Telmisartan, an angiotensin II type 1 receptor blocker, is mainly used to reduce blood pressure. Many studies have demonstrated the therapeutic potential of ARB in the treatment of hypoxic/ischemic organ damage [27, 28]. In comparison with other ARBs, telmisartan has unique advantages, including better fat solubility that allows it to more easily penetrate cell membranes [29]. The protective effect of telmisartan against ischemic myocardial injury has been confirmed [11]. In our study, the protective effect of telmisartan on CIH-induced myocardial injury was demonstrated, and this effect was found to be mediated by regulation of NOS activity, inhibition of excessive NO synthesis, and suppression of oxidation/nitration stress and the inflammatory response.

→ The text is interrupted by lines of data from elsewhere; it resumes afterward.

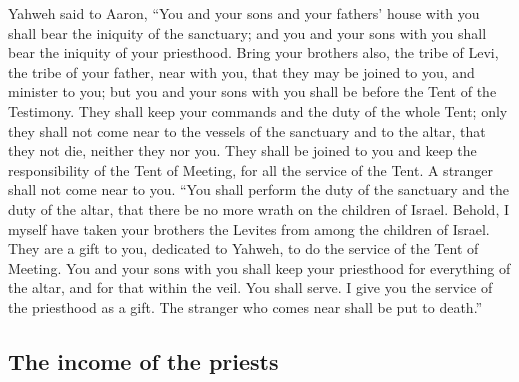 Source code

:  Yahweh said to Aaron, ``You and your sons and your
fathers' house with you shall bear the iniquity of the sanctuary; and
you and your sons with you shall bear the iniquity of your priesthood.
 Bring your brothers also, the tribe of Levi, the tribe of
your father, near with you, that they may be joined to you, and minister
to you; but you and your sons with you shall be before the Tent of the
Testimony.  They shall keep your commands and the duty of
the whole Tent; only they shall not come near to the vessels of the
sanctuary and to the altar, that they not die, neither they nor you.
 They shall be joined to you and keep the responsibility
of the Tent of Meeting, for all the service of the Tent. A stranger
shall not come near to you.  ``You shall perform the duty
of the sanctuary and the duty of the altar, that there be no more wrath
on the children of Israel.  Behold, I myself have taken
your brothers the Levites from among the children of Israel. They are a
gift to you, dedicated to Yahweh, to do the service of the Tent of
Meeting.  You and your sons with you shall keep your
priesthood for everything of the altar, and for that within the veil.
You shall serve. I give you the service of the priesthood as a gift. The
stranger who comes near shall be put to death.''

\hypertarget{the-income-of-the-priests}{%
\subsection{The income of the priests}\label{the-income-of-the-priests}}


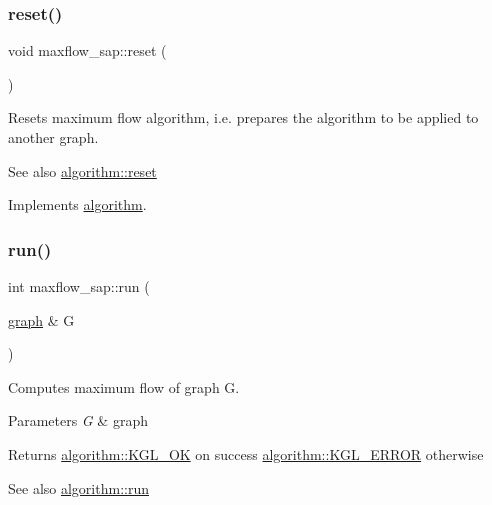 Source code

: \subsubsection{\texorpdfstring{reset()}{reset()}}
{\footnotesize\ttfamily void maxflow\+\_\+sap\+::reset (\begin{DoxyParamCaption}{ }\end{DoxyParamCaption})\hspace{0.3cm}{\ttfamily [virtual]}}

Resets maximum flow algorithm, i.\+e. prepares the algorithm to be applied to another graph.

\begin{DoxySeeAlso}{See also}
\mbox{\hyperlink{classalgorithm_a21aba63d066ae7897de6ca7d8425c408}{algorithm\+::reset}} 
\end{DoxySeeAlso}


Implements \mbox{\hyperlink{classalgorithm_a21aba63d066ae7897de6ca7d8425c408}{algorithm}}.

\mbox{\label{classmaxflow__sap_ab4305a2bb370ad9c43cc68d339b2dda0}} 
\subsubsection{\texorpdfstring{run()}{run()}}
{\footnotesize\ttfamily int maxflow\+\_\+sap\+::run (\begin{DoxyParamCaption}\item[{\mbox{\hyperlink{classgraph}{graph}} \&}]{G }\end{DoxyParamCaption})\hspace{0.3cm}{\ttfamily [virtual]}}

Computes maximum flow of graph {\ttfamily G}.


\begin{DoxyParams}{Parameters}
{\em G} & graph \\
\hline
\end{DoxyParams}
\begin{DoxyReturn}{Returns}
{\ttfamily \mbox{\hyperlink{classalgorithm_af1a0078e153aa99c24f9bdf0d97f6710aae4c1cd7fe8d8cf4b143241a6e7c31cf}{algorithm\+::\+K\+G\+L\+\_\+\+OK}}} on success {\ttfamily \mbox{\hyperlink{classalgorithm_af1a0078e153aa99c24f9bdf0d97f6710ae67bf27b2ef31f73e545a7f9f4a69556}{algorithm\+::\+K\+G\+L\+\_\+\+E\+R\+R\+OR}}} otherwise 
\end{DoxyReturn}
\begin{DoxySeeAlso}{See also}
\mbox{\hyperlink{classalgorithm_a734b189509a8d6b56b65f8ff772d43ca}{algorithm\+::run}} 
\end{DoxySeeAlso}


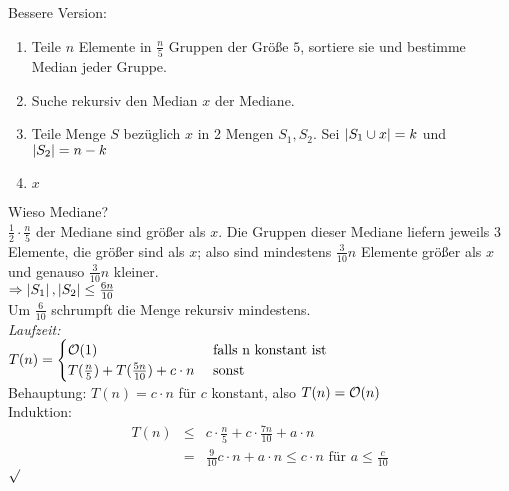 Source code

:        Bessere Version:
        \begin{enumerate}
            \item Teile $n$ Elemente in $\frac{n}{5}$ Gruppen der Größe $5$, sortiere sie und bestimme Median jeder Gruppe.
            \item Suche rekursiv den Median $x$ der Mediane.
            \item Teile Menge $S$ bezüglich $x$ in 2 Mengen $S_1, S_2$. Sei $\left| S_1 \cup x \right| = k$ und $\left| S_2 \right| = n-k$
            \item 
            \begin{algorithmic}
				\begin{algorithm}
				\State \Return $x$
				\Else 
				\State {}
				\Else
				\State {}
				\EndIf
				\EndIf
				\end{algorithm}
            \end{algorithmic}
        \end{enumerate}
        Wieso Mediane? \\
        $\frac{1}{2} \cdot \frac{n}{5}$ der Mediane sind größer als $x$. Die Gruppen dieser Mediane liefern jeweils $3$ Elemente, die größer sind als $x$; also sind 
        mindestens $\frac{3}{10} n $ Elemente größer als $x$ und genauso $\frac{3}{10}n$ kleiner. \\
        $\Ra \btl S_1 \btr, \btl S_2 \btr \leq \frac{6n}{10}$ \\
        Um $\frac{6}{10}$ schrumpft die Menge rekursiv mindestens. \\
        \emph{Laufzeit:} \\
        $T(n) = \begin{cases} 
        \mathcal{O}(1) & \text{ falls n konstant ist} \\
        T(\frac{n}{5}) + T(\frac{5n}{10}) + c \cdot n & \text{ sonst}
        \end{cases}$ \\
        Behauptung: $T(n)  = c \cdot n$ für $c$ konstant, also $T(n) = \mathcal{O}(n)$ \\    
        Induktion: 
        \begin{eqnarray*}
            T(n) & \leq & c \cdot \frac{n}{5} + c \cdot \frac{7n}{10} + a \cdot n \\
            &=& \frac{9}{10} c \cdot n + a \cdot n \leq c \cdot n \text { für } a \leq \frac{c}{10}
        \end{eqnarray*} $\surd$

In summary, this study provides the first evidence that telmisartan attenuates CIH-induced myocardial apoptosis, in part by preserving eNOS levels, inhibiting iNOS expression and excessive NO generation, and suppressing oxidation/nitration stress and the inflammatory response. The present findings provide novel insight into the mechanisms through which OSAS induces cardiovascular complications. Meanwhile, considering the extensive use of telmisartan in the clinic and the high incidence of OSAS, there will likely be more meticulous and in-depth studies performed in the future. Further research into the relationship between the dosage of telmisartan and its cardiovascular protective effect, and the relationship between the protective effect of telmisartan and the severity of OSAS, is required. However, it should be noted that our study had some limitations. The use of NOS or specific NOS inhibitors would help to clarify the role of NO/NOS in protective effects in this setting, and the relationship between NO/NOS, oxidative stress, and the inflammatory response should be demonstrated in future studies.